Hi All,
There are more than 200 columns in my excel file. I want the excel column names as sas variable names and the first
row as sas labels. for the attached excel file, I want A,B,C,D as my sas dataset variables and Name, sex,height,weight
as their labels.
Thank you very much for your help!
Linlin,
Since the SAS assigned names in such cases are systematic, as are the Excel column names, can't you achieve what you want by using KSharp's proposed method and a slight bit of post-processing?
The following can probably be optimized (both code-wize and using proc datasets rather than a datastep), but it represents one way of accomplishing such renames:
/* create a sample dataset */
data have;
retain f1-f250 (250*1);
output;
run;
/* Build a renames macro variable */
proc sql noprint;
select
case
when input(substr(name,2),8.) < 27 then
name||"="||byte(input(substr(name,2),8.)+64)
when mod(input(substr(name,2),8.),26) eq 0 then
name||"="||
byte(floor((input(substr(name,2),8.)-1)/26)+64)||
byte(26+64)
else name||"="||
byte(floor((input(substr(name,2),8.)-1)/26)+64)||
byte(mod(input(substr(name,2),8.),26)+64)
end
into :renames separated by " "
from
dictionary.columns
where libname="WORK" and
memname="HAVE"
;
quit;
/* Rename the variables */
data want;
set have (rename=(&renames.));
run;
I am afraid that you need to process it after importing.
There is an option getnames=no for proc import, but adding labels need you do it by hand.
Ksharp
Hi Ksharp,
Thank you for your reply. When using "getnames=no" option , sas variables will be F1,F2 ....I want the variables as A,B,C D ......
Linlin,
Since the SAS assigned names in such cases are systematic, as are the Excel column names, can't you achieve what you want by using KSharp's proposed method and a slight bit of post-processing?
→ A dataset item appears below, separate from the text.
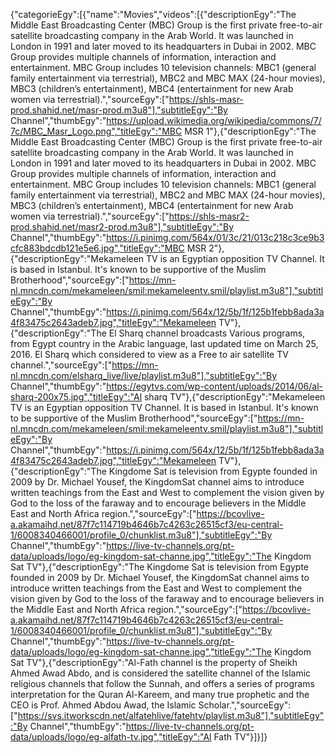 {"categorieEgy":[{"name":"Movies","videos":[{"descriptionEgy":"The Middle East Broadcasting Center (MBC) Group is the first private free-to-air satellite broadcasting company in the Arab World. It was launched in London in 1991 and later moved to its headquarters in Dubai in 2002. MBC Group provides multiple channels of information, interaction and entertainment. MBC Group includes 10 television channels: MBC1 (general family entertainment via terrestrial), MBC2 and MBC MAX (24-hour movies), MBC3 (children’s entertainment), MBC4 (entertainment for new Arab women via terrestrial).","sourceEgy":["https://shls-masr-prod.shahid.net/masr-prod.m3u8"],"subtitleEgy":"By Channel","thumbEgy":"https://upload.wikimedia.org/wikipedia/commons/7/7c/MBC_Masr_Logo.png","titleEgy":"MBC MSR 1"},{"descriptionEgy":"The Middle East Broadcasting Center (MBC) Group is the first private free-to-air satellite broadcasting company in the Arab World. It was launched in London in 1991 and later moved to its headquarters in Dubai in 2002. MBC Group provides multiple channels of information, interaction and entertainment. MBC Group includes 10 television channels: MBC1 (general family entertainment via terrestrial), MBC2 and MBC MAX (24-hour movies), MBC3 (children’s entertainment), MBC4 (entertainment for new Arab women via terrestrial).","sourceEgy":["https://shls-masr2-prod.shahid.net/masr2-prod.m3u8"],"subtitleEgy":"By Channel","thumbEgy":"https://i.pinimg.com/564x/01/3c/21/013c218c3ce9b3cfc883bdcdb121e5e6.jpg","titleEgy":"MBC MSR 2"},{"descriptionEgy":"Mekameleen TV is an Egyptian opposition TV Channel. It is based in Istanbul. It's known to be supportive of the Muslim Brotherhood","sourceEgy":["https://mn-nl.mncdn.com/mekameleen/smil:mekameleentv.smil/playlist.m3u8"],"subtitleEgy":"By Channel","thumbEgy":"https://i.pinimg.com/564x/12/5b/1f/125b1febb8ada3a4f83475c2643adeb7.jpg","titleEgy":"Mekameleen TV"},{"descriptionEgy":"The El Sharq channel broadcasts Various programs, from Egypt country in the Arabic language, last updated time on March 25, 2016. El Sharq which considered to view as a Free to air satellite TV channel.","sourceEgy":["https://mn-nl.mncdn.com/elsharq_live/live/playlist.m3u8"],"subtitleEgy":"By Channel","thumbEgy":"https://egytvs.com/wp-content/uploads/2014/06/al-sharq-200x75.jpg","titleEgy":"Al sharq TV"},{"descriptionEgy":"Mekameleen TV is an Egyptian opposition TV Channel. It is based in Istanbul. It's known to be supportive of the Muslim Brotherhood","sourceEgy":["https://mn-nl.mncdn.com/mekameleen/smil:mekameleentv.smil/playlist.m3u8"],"subtitleEgy":"By Channel","thumbEgy":"https://i.pinimg.com/564x/12/5b/1f/125b1febb8ada3a4f83475c2643adeb7.jpg","titleEgy":"Mekameleen TV"},{"descriptionEgy":"The Kingdome Sat is television from Egypte founded in 2009 by Dr. Michael Yousef, the KingdomSat channel aims to introduce written teachings from the East and West to complement the vision given by God to the loss of the faraway and to encourage believers in the Middle East and North Africa region.","sourceEgy":["https://bcovlive-a.akamaihd.net/87f7c114719b4646b7c4263c26515cf3/eu-central-1/6008340466001/profile_0/chunklist.m3u8"],"subtitleEgy":"By Channel","thumbEgy":"https://live-tv-channels.org/pt-data/uploads/logo/eg-kingdom-sat-channe.jpg","titleEgy":"The Kingdom Sat TV"},{"descriptionEgy":"The Kingdome Sat is television from Egypte founded in 2009 by Dr. Michael Yousef, the KingdomSat channel aims to introduce written teachings from the East and West to complement the vision given by God to the loss of the faraway and to encourage believers in the Middle East and North Africa region.","sourceEgy":["https://bcovlive-a.akamaihd.net/87f7c114719b4646b7c4263c26515cf3/eu-central-1/6008340466001/profile_0/chunklist.m3u8"],"subtitleEgy":"By Channel","thumbEgy":"https://live-tv-channels.org/pt-data/uploads/logo/eg-kingdom-sat-channe.jpg","titleEgy":"The Kingdom Sat TV"},{"descriptionEgy":"Al-Fath channel is the property of Sheikh Ahmed Awad Abdo, and is considered the satellite channel of the Islamic religious channels that follow the Sunnah, and offers a series of programs interpretation for the Quran Al-Kareem, and many true prophetic and the CEO is Prof. Ahmed Abdou Awad, the Islamic Scholar.","sourceEgy":["https://svs.itworkscdn.net/alfatehlive/fatehtv/playlist.m3u8"],"subtitleEgy":"By Channel","thumbEgy":"https://live-tv-channels.org/pt-data/uploads/logo/eg-alfath-tv.jpg","titleEgy":"Al Fath TV"}]}]}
The following can probably be optimized (both code-wize and using proc datasets rather than a datastep), but it represents one way of accomplishing such renames:
/* create a sample dataset */
data have;
retain f1-f250 (250*1);
output;
run;
/* Build a renames macro variable */
proc sql noprint;
select
case
when input(substr(name,2),8.) < 27 then
name||"="||byte(input(substr(name,2),8.)+64)
when mod(input(substr(name,2),8.),26) eq 0 then
name||"="||
byte(floor((input(substr(name,2),8.)-1)/26)+64)||
byte(26+64)
else name||"="||
byte(floor((input(substr(name,2),8.)-1)/26)+64)||
byte(mod(input(substr(name,2),8.),26)+64)
end
into :renames separated by " "
from
dictionary.columns
where libname="WORK" and
memname="HAVE"
;
quit;
/* Rename the variables */
data want;
set have (rename=(&renames.));
run;
Dear Art,
Thank you very very much!!! This is exactly what I want.
Hi,
I have a similar issue with getnames. I have to append the csv files to data sets on daily basis. I have a macro to do this using proc import. Works fine as of now. Strangely, Some of the files have column headers at the end of the csv (only for few days).
I would like to know if there is a way to read the column headers at the end of the files(dynamically, either first row of the file or last row of the file).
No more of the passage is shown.